The UN wildlife trade body on Sunday rejected by secret ballot a proposal to require trade and scientific monitoring for precious red and pink corals harvested in the Mediterranean and the western Pacific.
The Conference on International Trade in Endangered Species (CITES), meeting in Doha through Thursday, was almost evenly split, with 64 countries voting in favour and 59 opposed, but the measure would have needed a two-thirds majority to pass.
Japan led the opposition to the measure, co-sponsored by the United States and the European Union.
Many north African countries with extensive cottage industries built up around the precious coral — which can sell for tens of thousands of dollar (euros) per kilo — joined in the “no” vote.

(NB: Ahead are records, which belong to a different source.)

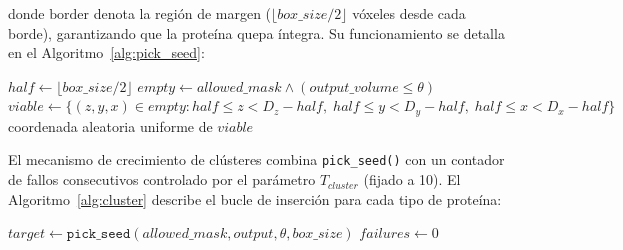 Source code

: \begin{enumerate}
    donde $\text{border}$ denota la región de margen ($\lfloor box\_size/2 \rfloor$ vóxeles desde cada borde), garantizando que la proteína quepa íntegra. Su funcionamiento se detalla en el Algoritmo~\ref{alg:pick_seed}:

    \begin{algorithm}[H]
        \caption{\texttt{pick\_seed}: muestreo uniforme de semilla válida}
        \label{alg:pick_seed}
        $half \gets \lfloor box\_size / 2 \rfloor$\;
        $empty \gets allowed\_mask \land (output\_volume \leq \theta)$\;
        $viable \gets \{(z,y,x) \in empty : half \leq z < D_z{-}half,\; half \leq y < D_y{-}half,\; half \leq x < D_x{-}half\}$\;
        \Return coordenada aleatoria uniforme de $viable$\;
    \end{algorithm}

    El mecanismo de crecimiento de clústeres combina \texttt{pick\_seed()} con un contador de fallos consecutivos controlado por el parámetro  \texttt{$T_{cluster}$} (fijado a 10). El Algoritmo~\ref{alg:cluster} describe el bucle de inserción para cada tipo de proteína:

    \begin{algorithm}[H]
        \caption{Crecimiento de clúster guiado por semilla}
        \label{alg:cluster}
        $target \gets \texttt{pick\_seed}(allowed\_mask, output, \theta, box\_size)$\;
        $failures \gets 0$\;
    \end{algorithm}


\end{enumerate}

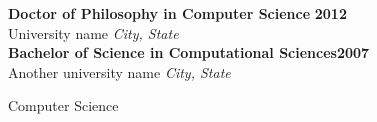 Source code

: \curriculumvitae
{
\nobibliography*  %


\textbf{Doctor of Philosophy in Computer Science} \hfill \textbf{2012}\\
University name \hfill \emph{City, State}\\[6pt]
\textbf{Bachelor of Science in Computational Sciences}\hfill\textbf{2007}\\
Another university name \hfill \emph{City, State}









Computer Science




}
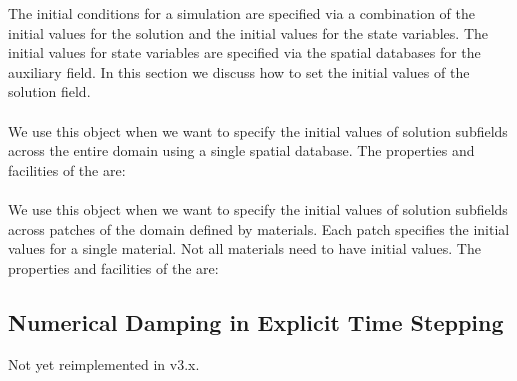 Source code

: The initial conditions for a simulation are specified via a
combination of the initial values for the solution and the initial
values for the state variables. The initial values for state variables
are specified via the spatial databases for the auxiliary field. In
this section we discuss how to set the initial values of the solution
field.

\paragraph{} We use this object when we
want to specify the initial values of solution subfields across the
entire domain using a single spatial database. The properties and facilities of the
 are:
\begin{inventory}
\end{inventory}

\paragraph{} We use this object when we
want to specify the initial values of solution subfields across
patches of the domain defined by materials. Each patch specifies the
initial values for a single material. Not all materials need to have
initial values. The properties and facilities of the
 are:
\begin{inventory}
\end{inventory}



\subsection{Numerical Damping in Explicit Time Stepping}

Not yet reimplemented in v3.x.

The United States argued that overexploitation was responsible for an approximately 85 percent drop is harvests over the last three decades, and that global oversight was needed to prevent the species for slipping past the threshold of viability.
Japan and its allies countered that the deep-water, reef-building organisms were not facing extinction, and said that proponents had not sufficiently taken into account the impact on coastal fishing communities.
The measure targeted seven species in the Coralliidae family, one growing in the Mediterranean and the others in the western Pacific, including Hawaii.
It would also have cover another 24 so-called “look-alike” species to prevent accidental harvesting.
Environmental and marine conservation groups slammed the decision.
“To say that it is highly disappointing would be an understatement,” said Ernie Cooper of the wildlife monitoring group TRAFFIC.
“The message of this COP is that it is going to be very difficult to achieve conservation for high-value marine species given the concerted effort to block any attempt to list these species on CITES.”
Last week, CITES rejected a total ban on fishing of Atlantic bluefin tuna from the Mediterranean and the eastern Atlantic.
Historically, the UN trade body has dealt more with charismatic fauna such as great apes, big cats and elephants, rather than commercially harvested species worth billions.
“The unregulated and virtually unmanaged collection and trade of these 31 species is driving them to extinction. Today’s decision sets a terrible precedent,” said David Allison of Washington-based Oceana.